Unless otherwise indicated, the historical financial information as of and for
the three and six months ended June 30, 2020 presented in "Management's
Discussion and Analysis of Financial Condition and Results of Operations" speaks
only with respect to our Predecessor and does not give pro forma effect to our
corporate reorganization described in "Factors That Significantly Affect
Comparability of Our Financial Condition and Results of Operations-Corporate
Reorganization."
Investors are cautioned that the forward-looking statements contained in this
section and other parts of this Quarterly Report involve both risk and
uncertainty. Several important factors could cause actual results to differ
materially from those anticipated by these statements. Many of these statements
are macroeconomic in nature and are, therefore, beyond the control of
management. See "Cautionary Statement Regarding Forward-Looking Statements"
above and the Company's Registration Statement.
Overview
We are a pure play natural gas company focused solely on the development of
natural gas properties in the stacked Haynesville and
Mid-Bossier
shale plays in the Haynesville Basin of Northwest Louisiana. As of December 31,
2020, on a pro forma basis, we had approximately 125,000 net surface acres
centered in what we believe to be the core of the Haynesville and
Mid-Bossier
plays. Over 90% of our acreage is held by production, and we operate over 90% of
our future drilling locations. As of December 31, 2020, on a pro forma basis, we
had approximately 370 net producing wells. Our assets are located almost
entirely in Red River, DeSoto and Sabine parishes of Northwest Louisiana, which
according to Enverus, have consistently demonstrated higher EURs relative to D&C
costs than the Haynesville and
Mid-Bossier
plays in Texas and other parishes in Louisiana. Approximately 84% of our acreage
is prospective for dual-zone development, providing us with approximately 900
drilling locations. Utilizing an average of 4 gross rigs, we have approximately
25 years of development opportunities.
Market Conditions and Operational Trends
The oil and gas industry is cyclical and commodity prices are highly volatile.
Spot prices for Henry Hub generally ranged from $1.50 per MMBtu to $4.75 per
MMBtu since the Company's inception in 2014. We expect that this market will
continue to be volatile in the future.

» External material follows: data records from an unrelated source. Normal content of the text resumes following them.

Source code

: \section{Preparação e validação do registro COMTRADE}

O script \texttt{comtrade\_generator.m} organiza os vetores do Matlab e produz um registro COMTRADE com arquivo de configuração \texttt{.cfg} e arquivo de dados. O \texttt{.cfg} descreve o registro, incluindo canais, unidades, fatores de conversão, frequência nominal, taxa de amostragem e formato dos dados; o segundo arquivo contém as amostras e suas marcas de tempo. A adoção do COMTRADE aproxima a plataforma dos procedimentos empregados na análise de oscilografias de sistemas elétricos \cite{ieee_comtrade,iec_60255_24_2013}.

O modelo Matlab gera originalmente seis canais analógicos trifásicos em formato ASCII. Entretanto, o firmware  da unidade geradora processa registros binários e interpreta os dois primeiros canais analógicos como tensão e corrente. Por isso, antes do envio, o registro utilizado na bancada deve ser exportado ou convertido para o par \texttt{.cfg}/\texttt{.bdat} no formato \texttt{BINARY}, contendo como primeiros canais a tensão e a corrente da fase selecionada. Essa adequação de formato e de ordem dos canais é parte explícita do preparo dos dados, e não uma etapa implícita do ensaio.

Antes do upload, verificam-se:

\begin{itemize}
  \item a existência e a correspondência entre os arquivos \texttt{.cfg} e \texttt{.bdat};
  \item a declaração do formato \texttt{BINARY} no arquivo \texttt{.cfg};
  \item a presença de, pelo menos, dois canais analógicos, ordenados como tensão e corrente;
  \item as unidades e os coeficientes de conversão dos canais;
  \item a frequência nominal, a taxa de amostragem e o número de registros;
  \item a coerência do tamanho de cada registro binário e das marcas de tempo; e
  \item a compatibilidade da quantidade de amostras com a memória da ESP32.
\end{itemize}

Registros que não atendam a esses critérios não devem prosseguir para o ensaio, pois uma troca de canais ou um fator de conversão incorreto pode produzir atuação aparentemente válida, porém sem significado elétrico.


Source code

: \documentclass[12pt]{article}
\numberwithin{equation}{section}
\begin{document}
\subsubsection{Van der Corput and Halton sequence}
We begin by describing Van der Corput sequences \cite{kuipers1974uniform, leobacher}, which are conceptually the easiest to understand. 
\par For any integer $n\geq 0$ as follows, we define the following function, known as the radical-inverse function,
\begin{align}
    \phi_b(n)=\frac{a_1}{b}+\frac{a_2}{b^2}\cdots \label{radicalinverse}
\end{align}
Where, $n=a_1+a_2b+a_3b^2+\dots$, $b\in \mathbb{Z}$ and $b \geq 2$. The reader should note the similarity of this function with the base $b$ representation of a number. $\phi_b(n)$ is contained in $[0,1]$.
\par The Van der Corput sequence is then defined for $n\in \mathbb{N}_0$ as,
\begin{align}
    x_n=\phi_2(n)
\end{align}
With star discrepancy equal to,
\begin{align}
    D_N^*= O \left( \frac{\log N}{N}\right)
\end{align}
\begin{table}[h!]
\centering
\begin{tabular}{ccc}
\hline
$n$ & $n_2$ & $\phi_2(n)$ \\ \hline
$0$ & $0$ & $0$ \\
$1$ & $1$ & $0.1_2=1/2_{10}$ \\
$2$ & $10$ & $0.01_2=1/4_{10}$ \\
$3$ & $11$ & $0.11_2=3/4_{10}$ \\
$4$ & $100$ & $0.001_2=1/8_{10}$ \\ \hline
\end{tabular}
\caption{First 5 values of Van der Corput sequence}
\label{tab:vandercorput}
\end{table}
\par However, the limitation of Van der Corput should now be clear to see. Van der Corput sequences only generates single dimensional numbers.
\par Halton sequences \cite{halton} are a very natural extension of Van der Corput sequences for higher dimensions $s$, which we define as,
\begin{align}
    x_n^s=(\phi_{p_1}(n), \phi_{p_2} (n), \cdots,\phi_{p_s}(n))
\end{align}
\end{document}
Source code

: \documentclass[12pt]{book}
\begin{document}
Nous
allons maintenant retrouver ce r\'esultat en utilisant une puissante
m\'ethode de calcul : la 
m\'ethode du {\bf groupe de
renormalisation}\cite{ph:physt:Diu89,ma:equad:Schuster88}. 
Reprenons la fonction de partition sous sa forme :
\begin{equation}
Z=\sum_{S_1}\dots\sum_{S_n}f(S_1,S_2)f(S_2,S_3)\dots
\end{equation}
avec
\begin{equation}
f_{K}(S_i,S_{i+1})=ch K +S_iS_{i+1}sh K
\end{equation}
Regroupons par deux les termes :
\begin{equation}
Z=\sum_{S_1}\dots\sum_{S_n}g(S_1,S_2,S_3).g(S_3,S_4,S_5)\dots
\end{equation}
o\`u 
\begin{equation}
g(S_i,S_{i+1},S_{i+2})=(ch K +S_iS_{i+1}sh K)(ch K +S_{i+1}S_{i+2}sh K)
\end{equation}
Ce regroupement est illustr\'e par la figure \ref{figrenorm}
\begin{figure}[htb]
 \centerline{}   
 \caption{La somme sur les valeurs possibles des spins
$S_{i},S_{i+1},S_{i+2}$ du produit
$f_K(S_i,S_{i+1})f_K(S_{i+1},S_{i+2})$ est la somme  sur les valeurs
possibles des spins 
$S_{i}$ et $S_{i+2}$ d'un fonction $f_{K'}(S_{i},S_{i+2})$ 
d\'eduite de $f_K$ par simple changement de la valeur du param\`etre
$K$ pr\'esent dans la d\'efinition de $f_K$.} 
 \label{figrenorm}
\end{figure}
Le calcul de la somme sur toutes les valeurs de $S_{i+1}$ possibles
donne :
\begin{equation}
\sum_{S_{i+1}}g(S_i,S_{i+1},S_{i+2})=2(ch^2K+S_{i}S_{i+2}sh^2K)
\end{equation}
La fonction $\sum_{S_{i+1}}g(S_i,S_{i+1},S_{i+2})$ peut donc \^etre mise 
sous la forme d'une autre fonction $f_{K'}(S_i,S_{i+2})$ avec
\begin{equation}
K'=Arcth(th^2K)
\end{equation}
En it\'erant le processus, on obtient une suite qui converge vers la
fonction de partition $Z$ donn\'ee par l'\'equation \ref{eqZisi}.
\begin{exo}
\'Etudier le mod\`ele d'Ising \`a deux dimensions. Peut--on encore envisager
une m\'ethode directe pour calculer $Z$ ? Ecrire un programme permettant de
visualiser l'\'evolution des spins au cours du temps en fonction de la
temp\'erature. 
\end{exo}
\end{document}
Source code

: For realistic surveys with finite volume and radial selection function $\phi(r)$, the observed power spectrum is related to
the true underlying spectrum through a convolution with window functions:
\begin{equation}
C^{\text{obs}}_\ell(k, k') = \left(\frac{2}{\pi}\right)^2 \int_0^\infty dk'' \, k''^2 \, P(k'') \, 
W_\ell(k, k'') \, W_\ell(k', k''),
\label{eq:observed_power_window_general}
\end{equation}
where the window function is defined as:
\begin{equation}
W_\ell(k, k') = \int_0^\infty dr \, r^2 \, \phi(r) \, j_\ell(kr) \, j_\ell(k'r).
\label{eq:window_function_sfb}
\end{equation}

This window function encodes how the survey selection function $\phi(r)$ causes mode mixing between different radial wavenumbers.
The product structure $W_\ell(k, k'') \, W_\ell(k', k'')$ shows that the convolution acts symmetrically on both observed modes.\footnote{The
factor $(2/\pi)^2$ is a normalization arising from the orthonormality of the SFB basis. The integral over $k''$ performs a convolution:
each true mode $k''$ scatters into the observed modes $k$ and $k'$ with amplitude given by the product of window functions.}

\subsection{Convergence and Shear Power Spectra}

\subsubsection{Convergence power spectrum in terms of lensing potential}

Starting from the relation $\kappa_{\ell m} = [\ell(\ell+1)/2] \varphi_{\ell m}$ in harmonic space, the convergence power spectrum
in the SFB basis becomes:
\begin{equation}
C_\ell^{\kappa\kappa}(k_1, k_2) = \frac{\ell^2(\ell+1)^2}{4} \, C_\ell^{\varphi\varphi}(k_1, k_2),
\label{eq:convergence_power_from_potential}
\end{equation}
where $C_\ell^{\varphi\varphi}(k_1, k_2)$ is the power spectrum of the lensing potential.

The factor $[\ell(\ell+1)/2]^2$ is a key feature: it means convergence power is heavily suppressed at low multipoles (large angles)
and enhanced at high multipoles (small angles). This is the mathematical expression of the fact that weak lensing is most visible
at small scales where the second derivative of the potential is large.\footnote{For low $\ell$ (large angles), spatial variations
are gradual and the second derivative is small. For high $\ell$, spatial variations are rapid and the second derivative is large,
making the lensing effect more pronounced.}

The prices we receive for our production,
and the levels of our production, depend on numerous factors beyond our control.
We use our derivative portfolio and firm sales contracts to mitigate the risks
of price volatility.
Our new reserve- based lending facility (the "New RBL") and second lien term
loan (as amended, the "Second Lien Term Loan") require that we hedge 70% of our
reasonably anticipated projected production of natural gas from proved developed
producing reserves for the next 24 months. By virtue of this hedging
requirement, we are impacted less by gas price volatility during this time frame
than future periods where a smaller percentage of our production is subject to
derivative contracts. We believe our balance sheet and hedge program provide
ample liquidity in the event of an adverse commodity price environment to enable
us to continue to generate levered free cash flow.
To the extent, however, that natural gas prices decrease, these lower prices not
only reduce our revenue and cash flows, but also may limit the amount of natural
gas that we can develop economically and therefore potentially lower our proved
reserves. Lower commodity prices in the future could also result in impairments
of our natural gas properties. The occurrence of any of the foregoing could
materially and adversely affect our future business, financial condition,
results of operations, operating cash flows, liquidity or ability to fund
planned CapEx. Alternatively, natural gas prices may increase, which while
increasing revenue and cash flows would result in significant losses being
incurred on our derivatives.
We believe domestic gas macro fundamentals are positively disposed in the
near-to-intermediate
term as continued lower
oil-focused
drilling activity will lead to lower associated gas production resulting in a
tighter market and higher prices than current levels as well as increased LNG
feedstock and exports to Mexico.

                                       27
--------------------------------------------------------------------------------
  Table of Contents
Additionally, the oil and gas industry is subject to a number of operational
trends, some of which are particularly prominent in the Haynesville Basin, where
companies are increasingly utilizing new techniques to lower D&C costs per
lateral foot and enhance new well economics, including using more proppant and
water per lateral foot, increasing use of longer laterals and increased
automation to reduce drilling time and costs.
Evaluating Our Operations
We use the following metrics to assess the performance of our natural gas
operations:

•   reserve and production levels;


• realized prices on the sale of our production, including derivative effects;





•   lease operating expenses;



•   Adjusted EBITDAX; and


• D&C costs per well and per lateral foot drilled and overall CapEx levels.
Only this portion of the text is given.